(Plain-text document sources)
────────────────────

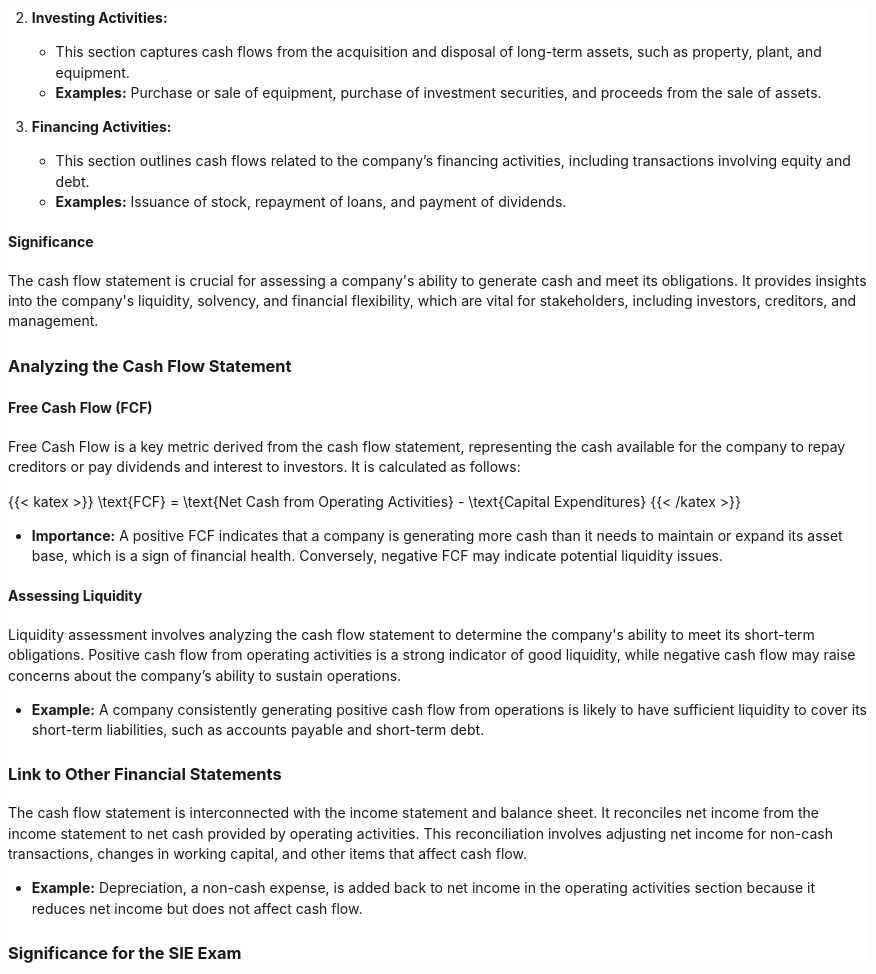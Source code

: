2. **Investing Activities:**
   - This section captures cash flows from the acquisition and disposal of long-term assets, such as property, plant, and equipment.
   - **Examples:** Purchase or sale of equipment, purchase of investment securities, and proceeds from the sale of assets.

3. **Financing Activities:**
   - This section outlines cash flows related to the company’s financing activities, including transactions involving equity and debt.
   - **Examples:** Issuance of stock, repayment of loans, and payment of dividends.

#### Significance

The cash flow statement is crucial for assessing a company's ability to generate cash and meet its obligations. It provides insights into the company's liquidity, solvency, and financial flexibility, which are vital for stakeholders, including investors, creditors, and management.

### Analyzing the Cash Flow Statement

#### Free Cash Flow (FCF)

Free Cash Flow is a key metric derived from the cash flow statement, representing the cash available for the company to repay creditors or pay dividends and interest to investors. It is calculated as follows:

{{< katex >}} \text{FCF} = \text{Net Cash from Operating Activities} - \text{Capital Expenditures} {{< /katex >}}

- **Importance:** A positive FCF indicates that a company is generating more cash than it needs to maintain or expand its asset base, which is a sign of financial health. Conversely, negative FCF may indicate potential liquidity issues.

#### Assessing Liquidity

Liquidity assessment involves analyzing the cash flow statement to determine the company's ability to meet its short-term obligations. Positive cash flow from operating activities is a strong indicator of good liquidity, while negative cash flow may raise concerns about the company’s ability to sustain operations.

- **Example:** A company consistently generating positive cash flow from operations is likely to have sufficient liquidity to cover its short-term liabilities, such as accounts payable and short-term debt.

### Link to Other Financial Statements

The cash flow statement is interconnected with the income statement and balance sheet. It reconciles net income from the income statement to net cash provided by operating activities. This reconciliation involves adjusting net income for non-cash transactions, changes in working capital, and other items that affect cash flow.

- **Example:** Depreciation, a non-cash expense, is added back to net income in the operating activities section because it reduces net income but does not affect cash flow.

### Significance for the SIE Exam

────────────────────

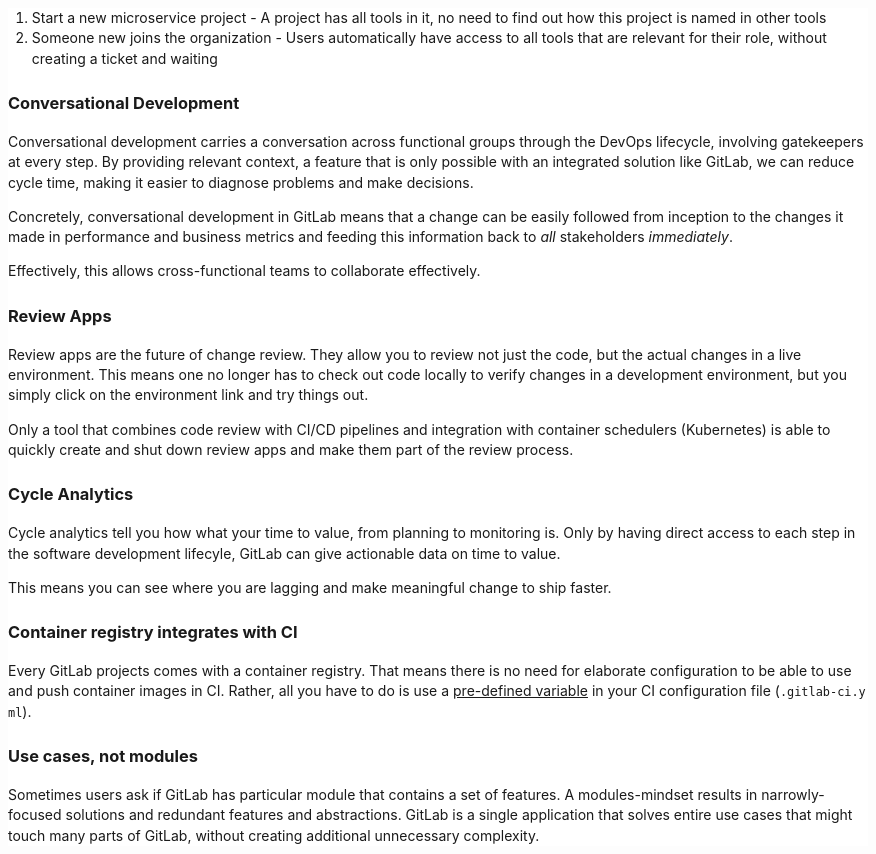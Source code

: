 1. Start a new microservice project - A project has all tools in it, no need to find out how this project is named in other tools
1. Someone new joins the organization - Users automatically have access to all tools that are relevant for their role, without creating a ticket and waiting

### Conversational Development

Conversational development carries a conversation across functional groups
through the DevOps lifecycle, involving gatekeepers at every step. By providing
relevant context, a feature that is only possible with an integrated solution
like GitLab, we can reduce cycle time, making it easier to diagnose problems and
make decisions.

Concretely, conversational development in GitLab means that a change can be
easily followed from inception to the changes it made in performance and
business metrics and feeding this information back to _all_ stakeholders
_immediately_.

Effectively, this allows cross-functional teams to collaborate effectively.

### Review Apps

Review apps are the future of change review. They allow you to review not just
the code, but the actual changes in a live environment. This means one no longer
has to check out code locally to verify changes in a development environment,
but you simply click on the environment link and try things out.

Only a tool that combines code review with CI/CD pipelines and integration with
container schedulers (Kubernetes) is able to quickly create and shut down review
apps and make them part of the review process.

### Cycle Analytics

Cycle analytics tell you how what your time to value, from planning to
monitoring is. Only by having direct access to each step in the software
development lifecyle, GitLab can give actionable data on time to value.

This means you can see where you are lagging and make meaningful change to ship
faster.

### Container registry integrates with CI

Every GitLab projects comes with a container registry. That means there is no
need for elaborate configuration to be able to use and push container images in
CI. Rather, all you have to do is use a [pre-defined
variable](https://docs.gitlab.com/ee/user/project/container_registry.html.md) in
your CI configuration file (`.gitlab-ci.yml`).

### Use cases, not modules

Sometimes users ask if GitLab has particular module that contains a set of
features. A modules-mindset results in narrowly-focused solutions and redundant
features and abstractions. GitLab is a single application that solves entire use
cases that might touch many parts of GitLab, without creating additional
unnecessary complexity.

────────────────────

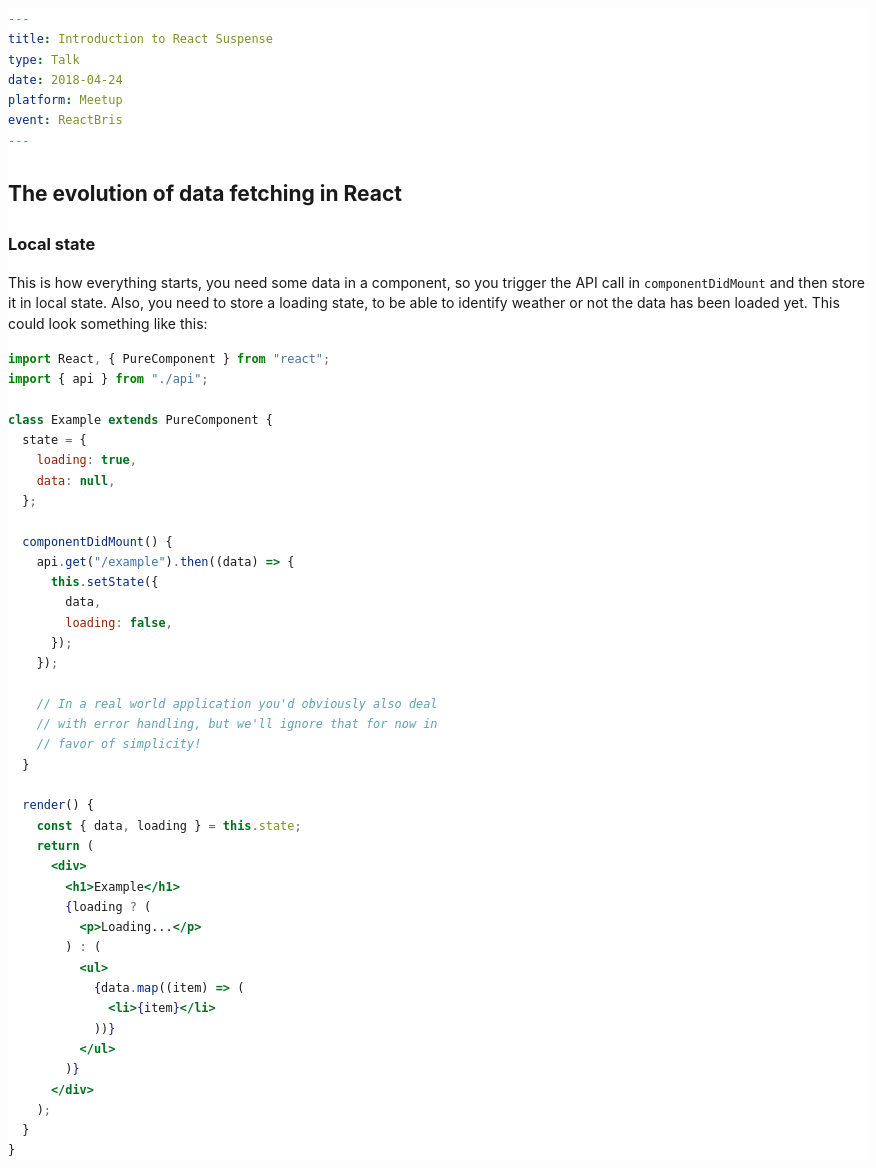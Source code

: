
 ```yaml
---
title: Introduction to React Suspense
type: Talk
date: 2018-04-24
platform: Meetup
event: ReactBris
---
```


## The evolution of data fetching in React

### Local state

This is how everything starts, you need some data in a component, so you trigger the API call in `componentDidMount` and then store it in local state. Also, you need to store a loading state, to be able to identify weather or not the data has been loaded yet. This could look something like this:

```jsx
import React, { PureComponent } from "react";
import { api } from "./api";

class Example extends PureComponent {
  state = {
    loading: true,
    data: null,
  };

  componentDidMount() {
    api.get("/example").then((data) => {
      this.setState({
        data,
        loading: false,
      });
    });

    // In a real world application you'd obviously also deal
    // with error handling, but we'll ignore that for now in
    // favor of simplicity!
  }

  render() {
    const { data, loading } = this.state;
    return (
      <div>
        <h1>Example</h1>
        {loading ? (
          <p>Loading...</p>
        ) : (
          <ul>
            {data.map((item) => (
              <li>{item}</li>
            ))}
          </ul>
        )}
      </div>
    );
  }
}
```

────────────────────

> _YOUR GOAL_:
Each line above that contains the string "debt" should be copied.

> _ANSWER BOX_:
   - This section outlines cash flows related to the company’s financing activities, including transactions involving equity and debt.
- **Example:** A company consistently generating positive cash flow from operations is likely to have sufficient liquidity to cover its short-term liabilities, such as accounts payable and short-term debt.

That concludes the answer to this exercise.